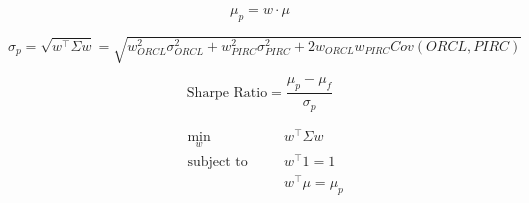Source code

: \documentclass[12pt,a4paper]{report}
\begin{document}
\begin{equation}
	\label{eq:expected-return}
	\mu_p=w\cdot\mu
\end{equation}

\begin{equation}
	\label{eq:portfolio-variance}
	\sigma_{p} = \sqrt{w^\top \Sigma w} = \sqrt{w_{ORCL}^2 \sigma_{ORCL}^2 + w_{PIRC}^2 \sigma_{PIRC}^2 + 2 w_{ORCL} w_{PIRC}Cov(ORCL, PIRC)}
\end{equation}

\begin{equation}
	\label{eq:sharpe-ratio}
	\text{Sharpe Ratio} = \frac{\mu_{p} - \mu_{f}}{\sigma_{p}}
\end{equation}

\begin{equation}
	\label{eq:constrained-optimization-problem}
	\begin{aligned}& \min_{w} \quad && w^\top \Sigma w \\ & \text{subject to} \quad && w^\top 1 = 1 \\ & && w ^\top \mu = \mu_{p} \end{aligned}
\end{equation}

\clearpage
\nocite{*}
\printbibliography
\end{document}
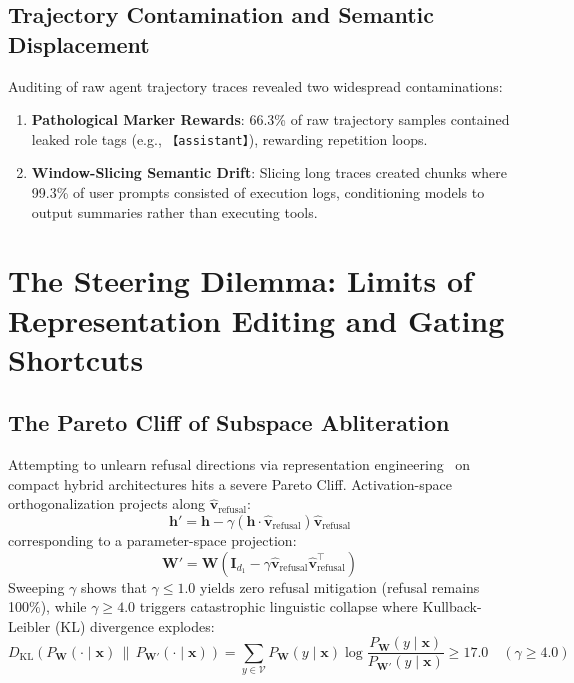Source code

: \documentclass{article}
\begin{document}
\subsection{Trajectory Contamination and Semantic Displacement}
Auditing of raw agent trajectory traces revealed two widespread contaminations:
\begin{enumerate}
    \item \textbf{Pathological Marker Rewards}: 66.3\% of raw trajectory samples contained leaked role tags (e.g., \texttt{【assistant】}), rewarding repetition loops.
    \item \textbf{Window-Slicing Semantic Drift}: Slicing long traces created chunks where 99.3\% of user prompts consisted of execution logs, conditioning models to output summaries rather than executing tools.
\end{enumerate}

\section{The Steering Dilemma: Limits of Representation Editing and Gating Shortcuts}

\subsection{The Pareto Cliff of Subspace Abliteration}
Attempting to unlearn refusal directions via representation engineering~\cite{arditi2024refusal} on compact hybrid architectures hits a severe Pareto Cliff. Activation-space orthogonalization projects along $\hat{\mathbf{v}}_{\text{refusal}}$:
\begin{equation}
\label{eq:activation_abliteration}
\mathbf{h}' = \mathbf{h} - \gamma (\mathbf{h} \cdot \hat{\mathbf{v}}_{\text{refusal}}) \hat{\mathbf{v}}_{\text{refusal}}
\end{equation}
corresponding to a parameter-space projection:
\begin{equation}
\label{eq:weight_abliteration}
\mathbf{W}' = \mathbf{W} \left( \mathbf{I}_{d_1} - \gamma \hat{\mathbf{v}}_{\text{refusal}} \hat{\mathbf{v}}_{\text{refusal}}^\top \right)
\end{equation}
Sweeping $\gamma$ shows that $\gamma \le 1.0$ yields zero refusal mitigation (refusal remains 100\%), while $\gamma \ge 4.0$ triggers catastrophic linguistic collapse where Kullback-Leibler (KL) divergence explodes:
\begin{equation}
\label{eq:kl_collapse}
D_{\text{KL}}(P_{\mathbf{W}}(\cdot \mid \mathbf{x}) \,\|\, P_{\mathbf{W}'}(\cdot \mid \mathbf{x})) = \sum_{y \in \mathcal{V}} P_{\mathbf{W}}(y \mid \mathbf{x}) \log \frac{P_{\mathbf{W}}(y \mid \mathbf{x})}{P_{\mathbf{W}'}(y \mid \mathbf{x})} \ge 17.0 \quad (\gamma \ge 4.0)
\end{equation}
\end{document}
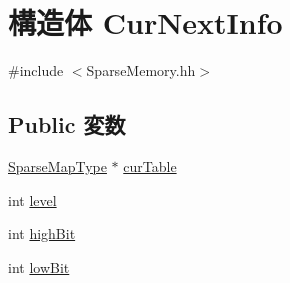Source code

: \hypertarget{structCurNextInfo}{
\section{構造体 CurNextInfo}
\label{structCurNextInfo}
}


{\ttfamily \#include $<$SparseMemory.hh$>$}\subsection*{Public 変数}
\begin{DoxyCompactItemize}
\item 
\hyperlink{SparseMemory_8hh_a93e9b04c329a9452d20206c8e31a4172}{SparseMapType} $\ast$ \hyperlink{structCurNextInfo_ac7a02081ea67fec9f28f80ab2f32076f}{curTable}
\item 
int \hyperlink{structCurNextInfo_acf4d33ee4cff36f69b924471174dcb11}{level}
\item 
int \hyperlink{structCurNextInfo_a37935763846e4f7567926b7718471bd2}{highBit}
\item 
int \hyperlink{structCurNextInfo_a34ee3b3cc8c62038210ed3976c74d9b9}{lowBit}
\end{DoxyCompactItemize}


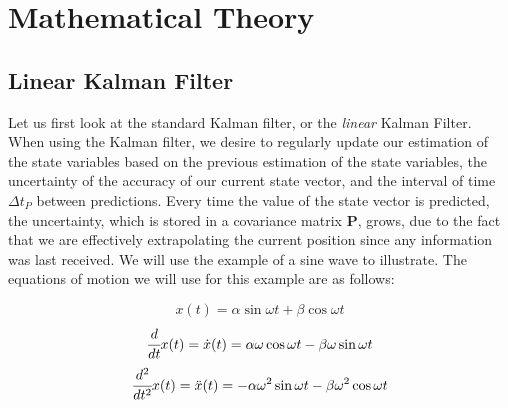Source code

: \documentclass[]{article}
\begin{document}
\section{Mathematical Theory}

\subsection{Linear Kalman Filter}

Let us first look at the standard Kalman filter, or the \textit{linear} Kalman Filter. When using the Kalman filter, we desire to regularly update our estimation of the state variables based on the previous estimation of the state variables, the uncertainty of the accuracy of our current state vector, and the interval of time $\Delta t_{P}$ between predictions. Every time the value of the state vector is predicted, the uncertainty, which is stored in a covariance matrix $\boldsymbol{P}$, grows, due to the fact that we are effectively extrapolating the current position since any information was last received. We will use the example of a sine wave to illustrate. The equations of motion we will use for this example are as follows:

\begin{equation}
x(t) = \alpha\sin{\omega t} + \beta\cos{\omega t}
\label{equ:eom1}
\end{equation}
\begin{equation}
\cfrac{d}{dt} x(t) = \dot{x}(t) = \alpha\omega\cos{\omega t} - \beta\omega\sin{\omega t} \\
\label{equ:eom2}
\end{equation}
\begin{equation}
\cfrac{d^{2}}{dt^{2}} x(t) = \ddot{x}(t) = -\alpha\omega^{2}\sin{\omega t} - \beta\omega^{2}\cos{\omega t} \\
\label{equ:eom3}
\end{equation}
\end{document}

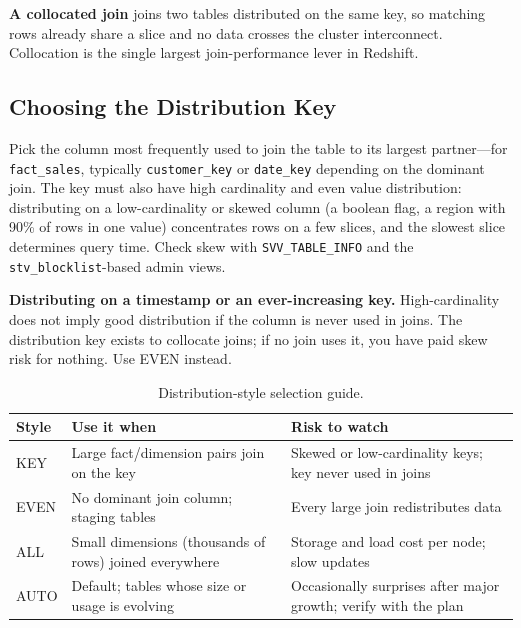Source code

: \begin{definitionbox}
\textbf{A collocated join} joins two tables distributed on the same key, so matching rows already share a slice and no data crosses the cluster interconnect. Collocation is the single largest join-performance lever in Redshift.
\end{definitionbox}

\subsection{Choosing the Distribution Key}
Pick the column most frequently used to join the table to its largest partner---for \texttt{fact\_sales}, typically \texttt{customer\_key} or \texttt{date\_key} depending on the dominant join. The key must also have high cardinality and even value distribution: distributing on a low-cardinality or skewed column (a boolean flag, a region with 90\% of rows in one value) concentrates rows on a few slices, and the slowest slice determines query time. Check skew with \texttt{SVV\_TABLE\_INFO} and the \texttt{stv\_blocklist}-based admin views.

\begin{pitfall}
\textbf{Distributing on a timestamp or an ever-increasing key.} High-cardinality does not imply good distribution if the column is never used in joins. The distribution key exists to collocate joins; if no join uses it, you have paid skew risk for nothing. Use EVEN instead.
\end{pitfall}

\begin{table}[H]
\centering
\small
\begin{tabular}{@{}p{2.4cm}p{4.6cm}p{5.4cm}@{}}
\toprule
\textbf{Style} & \textbf{Use it when} & \textbf{Risk to watch} \\
\midrule
KEY & Large fact/dimension pairs join on the key & Skewed or low-cardinality keys; key never used in joins \\
EVEN & No dominant join column; staging tables & Every large join redistributes data \\
ALL & Small dimensions (thousands of rows) joined everywhere & Storage and load cost per node; slow updates \\
AUTO & Default; tables whose size or usage is evolving & Occasionally surprises after major growth; verify with the plan \\
\bottomrule
\end{tabular}
\caption{Distribution-style selection guide.}
\label{tab:ch6-dist-styles}
\end{table}

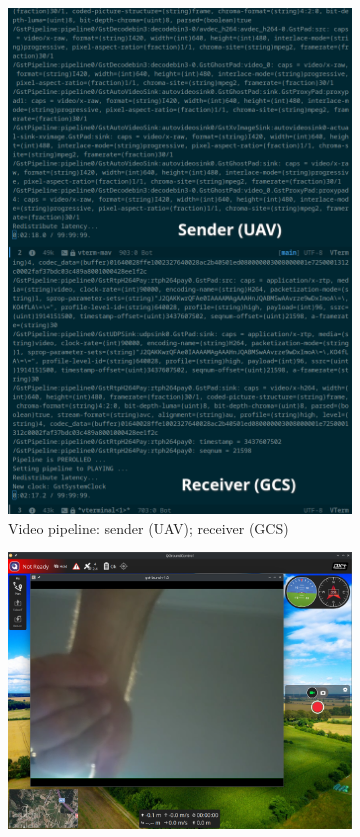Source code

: \begin{figure}[htb!]
\begin{subfigure}[t]{.48\textwidth}
    \includegraphics[width=1.0\textwidth]{./img/png/px4-qgc-cam-3}
    \caption{Video pipeline: sender (UAV); receiver (GCS)}%
    \label{fig:px4-qgc-cam-3}
  \end{subfigure}
  \begin{subfigure}[t]{.48\textwidth}
    \includegraphics[width=1.0\textwidth]{./img/png/px4-qgc-cam-1}

\end{subfigure}
\end{figure}
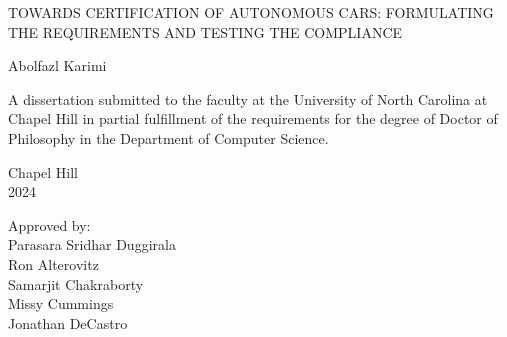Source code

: \begin{titlepage}
\begin{center}


\vspace{2in}
\begin{singlespace}
    \MakeUppercase{Towards Certification of Autonomous Cars: formulating the requirements and testing the compliance}\\ %
\end{singlespace}


\vspace{61pt} %
Abolfazl Karimi
\end{center}



\vspace{39pt}
\begin{singlespace}
\noindent
\begin{center}
A dissertation submitted to the faculty at the University of North Carolina at Chapel Hill
in partial fulfillment of the requirements for the degree of Doctor of Philosophy in
the Department of Computer Science.
\end{center}
\end{singlespace}


\vspace{39pt}
\begin{center}
\begin{singlespace}
Chapel Hill\\
2024
\end{singlespace}
\end{center}


\vspace{39pt}
\begin{flushright}
\begin{minipage}[t]{1.8333 in}
Approved by:\\
Parasara Sridhar Duggirala\\
Ron Alterovitz\\
Samarjit Chakraborty\\
Missy Cummings\\
Jonathan DeCastro\\
\end{minipage}
\end{flushright}

\end{titlepage}

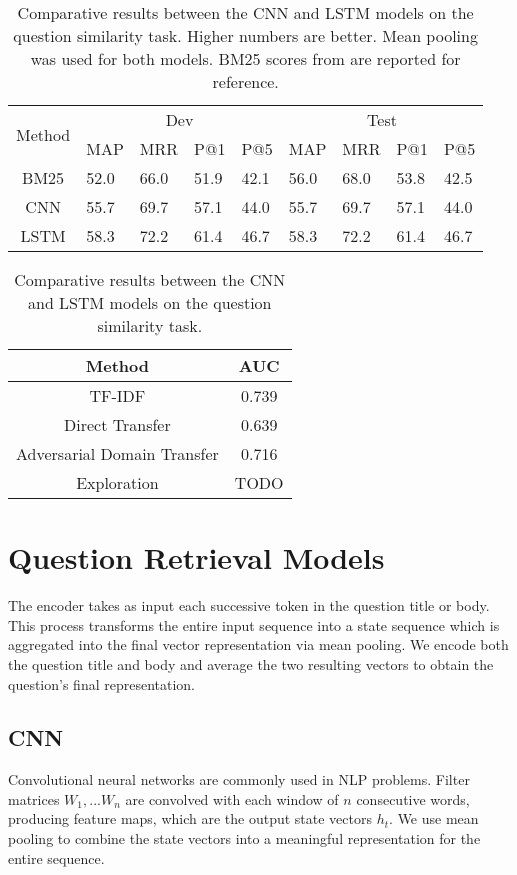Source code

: \documentclass[11pt,a4paper]{article}
\begin{document}
\begin{table*}[!ht]
\centering
\begin{tabular}{c|p{1cm}|p{1cm}|p{1cm}|p{1cm}|p{1cm}|p{1cm}|p{1cm}|p{1cm}}
\hline
\multirow{2}{*}{Method} & \multicolumn{4}{c}{Dev} \vline & \multicolumn{4}{c}{Test} \\  
\cline{2-9} 
& MAP & MRR & P@1 & P@5 & MAP & MRR & P@1 & P@5\\ \hline
BM25 \cite{lei} & 52.0 & 66.0 & 51.9 & 42.1 & 56.0 & 68.0 & 53.8 & 42.5 \\
CNN & 55.7 & 69.7 & 57.1 & 44.0 & 55.7 & 69.7 & 57.1 & 44.0 \\
LSTM & 58.3 & 72.2 & 61.4 & 46.7 & 58.3 & 72.2 & 61.4 & 46.7\\
\hline
\end{tabular}
\caption{Comparative results between the CNN and LSTM models on the question similarity task. Higher numbers are better. Mean pooling was used for both models. BM25 scores from \cite{lei} are reported for reference.}
\label{table2}
\end{table*}

\begin{table}
\centering
\begin{tabular}{cc}
\hline
Method & AUC \\
\hline
TF-IDF & 0.739 \\
Direct Transfer & 0.639 \\
Adversarial Domain Transfer & 0.716 \\
Exploration & TODO \\
\hline
\end{tabular}
\caption{Comparative results between the CNN and LSTM models on the question similarity task. }
\label{table3}
\end{table}

\section{Question Retrieval Models}
The encoder takes as input each successive token in the question title or body. This process transforms the entire input sequence into a state sequence which is aggregated into the final vector representation via mean pooling. We encode both the question title and body and average the two resulting vectors to obtain the question’s final representation.

\subsection*{CNN}
Convolutional neural networks \cite{lecun} are commonly used in NLP problems. Filter matrices $W_1,...W_n$ are convolved with each window of $n$ consecutive words, producing feature maps, which are the output state vectors $h_t$. We use mean pooling to combine the state vectors into a meaningful representation for the entire sequence.
\end{document}
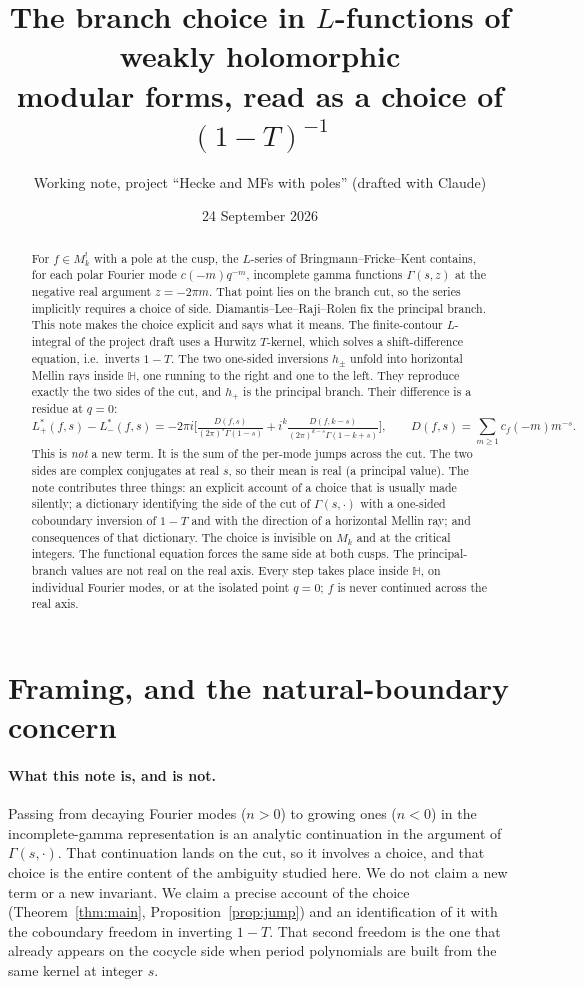 \documentclass[11pt]{article}
\title{The branch choice in $L$-functions of weakly holomorphic\\ modular forms,
read as a choice of $(1-T)^{-1}$}
\author{Working note, project ``Hecke and MFs with poles'' (drafted with Claude)}
\date{24 September 2026}
\theoremstyle{definition}
\theoremstyle{remark}
\newcommand{\HH}{\mathbb{H}}
\begin{document}
\maketitle

\begin{abstract}
For $f\in M^!_k$ with a pole at the cusp, the $L$-series of Bringmann--Fricke--Kent contains,
for each polar Fourier mode $c(-m)q^{-m}$, incomplete gamma functions $\Gamma(s,z)$ at the
negative real argument $z=-2\pi m$. That point lies on the branch cut, so the series
implicitly requires a choice of side. Diamantis--Lee--Raji--Rolen fix the principal
branch. This note makes the choice explicit and says what it means. The finite-contour
$L$-integral of the project draft uses a Hurwitz $T$-kernel, which solves a shift-difference
equation, i.e.\ inverts $1-T$. The two one-sided inversions $h_\pm$ unfold into horizontal
Mellin rays inside $\HH$, one running to the right and one to the left. They reproduce
exactly the two sides of the cut, and $h_+$ is the principal branch. Their difference is a
residue at $q=0$:
\[
L^*_+(f,s)-L^*_-(f,s)
=-2\pi i\Big[\tfrac{D(f,s)}{(2\pi)^s\Gamma(1-s)}
+i^k\tfrac{D(f,k-s)}{(2\pi)^{k-s}\Gamma(1-k+s)}\Big],
\qquad D(f,s)=\sum_{m\ge1}c_f(-m)m^{-s}.
\]
This is \emph{not} a new term. It is the sum of the per-mode jumps across the cut. The two
sides are complex conjugates at real $s$, so their mean is real (a principal value). The
note contributes three things: an explicit account of a choice that is usually made
silently; a dictionary identifying the side of the cut of $\Gamma(s,\cdot)$ with a one-sided
coboundary inversion of $1-T$ and with the direction of a horizontal Mellin ray; and
consequences of that dictionary. The choice is invisible on $M_k$ and at the critical
integers. The functional equation forces the same side at both cusps. The
principal-branch values are not real on the real axis. Every step takes place inside $\HH$,
on individual Fourier modes, or at the isolated point $q=0$; $f$ is never continued across
the real axis.
\end{abstract}

\section{Framing, and the natural-boundary concern}

\paragraph{What this note is, and is not.}
Passing from decaying Fourier modes ($n>0$) to growing ones ($n<0$) in the incomplete-gamma
representation is an analytic continuation in the argument of $\Gamma(s,\cdot)$. That
continuation lands on the cut, so it involves a choice, and that choice is the entire
content of the ambiguity studied here. We do not claim a new term or a new invariant. We
claim a precise account of the choice (Theorem~\ref{thm:main}, Proposition~\ref{prop:jump}) and an
identification of it with the coboundary freedom in inverting $1-T$. That second
freedom is the one that already appears on the cocycle side when period polynomials are
built from the same kernel at integer $s$.
\end{document}
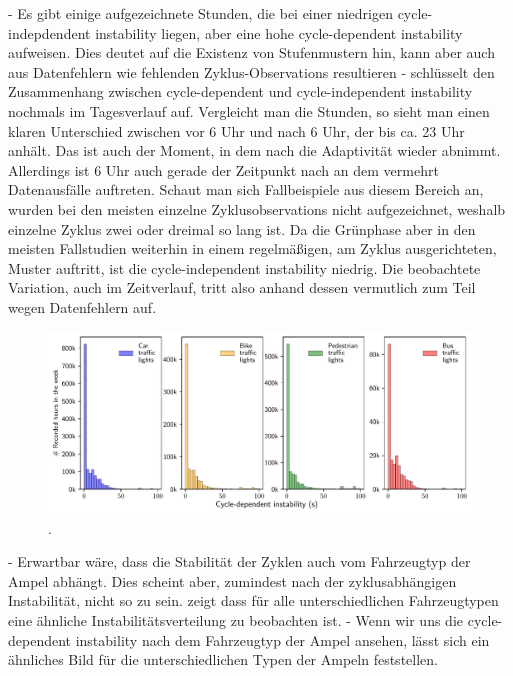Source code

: - Es gibt einige aufgezeichnete Stunden, die bei einer niedrigen cycle-indepdendent instability liegen, aber eine hohe cycle-dependent instability aufweisen. Dies deutet auf die Existenz von Stufenmustern hin, kann aber auch aus Datenfehlern wie fehlenden Zyklus-Observations resultieren
-  schlüsselt den Zusammenhang zwischen cycle-dependent und cycle-independent instability nochmals im Tagesverlauf auf. Vergleicht man die Stunden, so sieht man einen klaren Unterschied zwischen vor 6 Uhr und nach 6 Uhr, der bis ca. 23 Uhr anhält. Das ist auch der Moment, in dem nach  die Adaptivität wieder abnimmt. Allerdings ist 6 Uhr auch gerade der Zeitpunkt nach  an dem vermehrt Datenausfälle auftreten. Schaut man sich Fallbeispiele aus diesem Bereich an, wurden bei den meisten einzelne Zyklusobservations nicht aufgezeichnet, weshalb einzelne Zyklus zwei oder dreimal so lang ist. Da die Grünphase aber in den meisten Fallstudien weiterhin in einem regelmäßigen, am Zyklus ausgerichteten, Muster auftritt, ist die cycle-independent instability niedrig. Die beobachtete Variation, auch im Zeitverlauf, tritt also anhand dessen vermutlich zum Teil wegen Datenfehlern auf.

\begin{figure}[t]
    \centering
    \includegraphics[width=\linewidth]{images/predictability-by-lanes.pdf}
    \caption{.}\label{fig:predictability-by-lanes}
\end{figure}

- Erwartbar wäre, dass die Stabilität der Zyklen auch vom Fahrzeugtyp der Ampel abhängt. Dies scheint aber, zumindest nach der zyklusabhängigen Instabilität, nicht so zu sein.  zeigt dass für alle unterschiedlichen Fahrzeugtypen eine ähnliche Instabilitätsverteilung zu beobachten ist. 
- Wenn wir uns die cycle-dependent instability nach dem Fahrzeugtyp der Ampel ansehen, lässt sich ein ähnliches Bild für die unterschiedlichen Typen der Ampeln feststellen.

Problem description:
Reproduce the opening lines of the material above exactly, ending with the line that contains "Pareto Cliff of". Omit every picture.

Solution to the problem:
Source code

: \documentclass[12pt,a4paper]{report}
\begin{document}
\begin{equation}
	\label{eq:expected-return}
	\mu_p=w\cdot\mu
\end{equation}

\begin{equation}
	\label{eq:portfolio-variance}
	\sigma_{p} = \sqrt{w^\top \Sigma w} = \sqrt{w_{ORCL}^2 \sigma_{ORCL}^2 + w_{PIRC}^2 \sigma_{PIRC}^2 + 2 w_{ORCL} w_{PIRC}Cov(ORCL, PIRC)}
\end{equation}

\begin{equation}
	\label{eq:sharpe-ratio}
	\text{Sharpe Ratio} = \frac{\mu_{p} - \mu_{f}}{\sigma_{p}}
\end{equation}

\begin{equation}
	\label{eq:constrained-optimization-problem}
	\begin{aligned}& \min_{w} \quad && w^\top \Sigma w \\ & \text{subject to} \quad && w^\top 1 = 1 \\ & && w ^\top \mu = \mu_{p} \end{aligned}
\end{equation}

\clearpage
\nocite{*}
\printbibliography
\end{document}
Source code

: \documentclass{article}
\begin{document}
\subsection{Trajectory Contamination and Semantic Displacement}
Auditing of raw agent trajectory traces revealed two widespread contaminations:
\begin{enumerate}
    \item \textbf{Pathological Marker Rewards}: 66.3\% of raw trajectory samples contained leaked role tags (e.g., \texttt{【assistant】}), rewarding repetition loops.
    \item \textbf{Window-Slicing Semantic Drift}: Slicing long traces created chunks where 99.3\% of user prompts consisted of execution logs, conditioning models to output summaries rather than executing tools.
\end{enumerate}

\section{The Steering Dilemma: Limits of Representation Editing and Gating Shortcuts}

\subsection{The Pareto Cliff of Subspace Abliteration}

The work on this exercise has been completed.